LAHORE, 18TH FEB 2020: While India is preparing itself to welcome Trump, America has removed India from the list of developing countries which is a big blow to their economy.
The US has taken a bold and clear move to keep India under pressure during the visit of President Trump by excluding India from special preferences for a list of self-declared developing countries. This move by the US to take off India from the list of developing nations surely hampers chances of India reclaiming export benefits under Generalized system of Preferences (GSP). In India, concerns and voices are being raised against this move of US and the most vocal in it are of the former BJP ally Shiv Sena.
Data from the United States Trade Representative’s (USTR) office shows that India is the largest beneficiary nation under the GSP, with total benefits from tariff exemptions amounting to $260 million in 2018.

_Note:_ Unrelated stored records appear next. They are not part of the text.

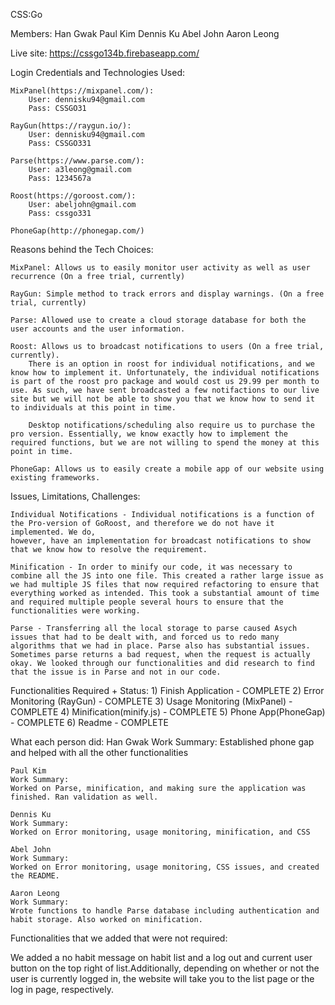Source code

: CSS:Go

Members:
	Han Gwak
	Paul Kim
	Dennis Ku
	Abel John
	Aaron Leong

Live site:
https://cssgo134b.firebaseapp.com/


Login Credentials and Technologies Used:

	MixPanel(https://mixpanel.com/): 
		User: dennisku94@gmail.com
		Pass: CSSGO31

	RayGun(https://raygun.io/):
		User: dennisku94@gmail.com
		Pass: CSSGO331

	Parse(https://www.parse.com/):
		User: a3leong@gmail.com
		Pass: 1234567a

	Roost(https://goroost.com/):
		User: abeljohn@gmail.com
		Pass: cssgo331

	PhoneGap(http://phonegap.com/)

Reasons behind the Tech Choices:

	MixPanel: Allows us to easily monitor user activity as well as user recurrence (On a free trial, currently)

	RayGun: Simple method to track errors and display warnings. (On a free trial, currently)

	Parse: Allowed use to create a cloud storage database for both the user accounts and the user information.

	Roost: Allows us to broadcast notifications to users (On a free trial, currently). 
		There is an option in roost for individual notifications, and we know how to implement it. Unfortunately, the individual notifications is part of the roost pro package and would cost us 29.99 per month to use. As such, we have sent broadcasted a few notifactions to our live site but we will not be able to show you that we know how to send it to individuals at this point in time. 

		Desktop notifications/scheduling also require us to purchase the pro version. Essentially, we know exactly how to implement the required functions, but we are not willing to spend the money at this point in time.

	PhoneGap: Allows us to easily create a mobile app of our website using existing frameworks.

Issues, Limitations, Challenges:

	Individual Notifications - Individual notifications is a function of the Pro-version of GoRoost, and therefore we do not have it implemented. We do, 
	however, have an implementation for broadcast notifications to show that we know how to resolve the requirement.

	Minification - In order to minify our code, it was necessary to combine all the JS into one file. This created a rather large issue as we had multiple JS files that now required refactoring to ensure that everything worked as intended. This took a substantial amount of time and required multiple people several hours to ensure that the functionalities were working. 

	Parse - Transferring all the local storage to parse caused Asych issues that had to be dealt with, and forced us to redo many algorithms that we had in place. Parse also has substantial issues. Sometimes parse returns a bad request, when the request is actually okay. We looked through our functionalities and did research to find that the issue is in Parse and not in our code.

Functionalities Required + Status:
	1) Finish Application - COMPLETE
	2) Error Monitoring (RayGun) - COMPLETE 
	3) Usage Monitoring (MixPanel) - COMPLETE
	4) Minification(minify.js) - COMPLETE
	5) Phone App(PhoneGap) - COMPLETE
	6) Readme - COMPLETE

What each person did:
	Han Gwak
	Work Summary:
	Established phone gap and helped with all the other functionalities

	Paul Kim
	Work Summary:
	Worked on Parse, minification, and making sure the application was finished. Ran validation as well.

	Dennis Ku
	Work Summary:
	Worked on Error monitoring, usage monitoring, minification, and CSS

	Abel John
	Work Summary:
	Worked on Error monitoring, usage monitoring, CSS issues, and created the README.

	Aaron Leong 
	Work Summary:
	Wrote functions to handle Parse database including authentication and habit storage. Also worked on minification.


Functionalities that we added that were not required:

We added a no habit message on habit list and a log out and current user button on the top right of list.Additionally, depending on whether or not the user is currently logged in, the website will take you to the list page or the log in page, respectively.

According to the World Bank Data, the US removed India (and some other nations) from the list on account of it being a G-20 member. It held that India be regarded as a developed nation, ignoring the fact that India’s per capita Gross National Income (GNI) is way below the threshold of $12,375. India, with a per capita income of just $2,000 is miles away from the status of a developed country.

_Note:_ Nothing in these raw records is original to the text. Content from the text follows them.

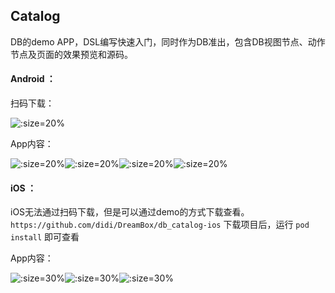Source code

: ## Catalog

DB的demo APP，DSL编写快速入门，同时作为DB准出，包含DB视图节点、动作节点及页面的效果预览和源码。

#### Android ：

扫码下载：

![](../assets/catalog_androidv2.png ':size=20%')

App内容：

![](../assets/catalog_app1.png ':size=20%')![](../assets/catalog_app2.png ':size=20%')![](../assets/catalog_app3.png ':size=20%')![](../assets/catalog_app4.png ':size=20%')

#### iOS ：

iOS无法通过扫码下载，但是可以通过demo的方式下载查看。`https://github.com/didi/DreamBox/db_catalog-ios` 下载项目后，运行 `pod install` 即可查看


App内容：

![](../assets/catalog_app1_iOS.png ':size=30%')![](../assets/catalog_app2_iOS.png ':size=30%')![](../assets/catalog_app3_iOS.png ':size=30%')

Under Modi regime despite being one of the poorest, India has presented a high profile image of itself in the international arena. With just $2,016 per capita income India is ranked 146th country in the world.

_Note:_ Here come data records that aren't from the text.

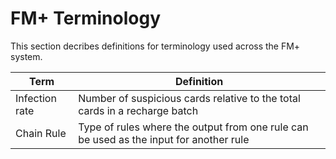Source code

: # FM+ Terminology
This section decribes definitions for terminology used across the FM+ system. 

| Term | Definition |
| --- | --- |
| Infection rate | Number of suspicious cards relative to the total cards in a recharge batch |
| Chain Rule | Type of rules where the output from one rule can be used as the input for another rule|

Serious negative effects on Indian commerce are faced due to Presidential executive orders of President Donald Trump on November 2018 ending duty-free status of 50 Items. Indian Commerce and Industry Minister Piyush Goyal made an effort to play down the tense situation by posing that India can be competitive without getting any GSP benefits from US. Fact is that negotiations of continuity of GSP has been continued between India and the US. The exporters feel that this exclusion would make Indian products more uncompetitive.
Indian government is apprehensive that losing preferential status would not only be a loss of $260 Million in GSP but heavy unemployment and stagflation in the country and the economic front would face immense pressure.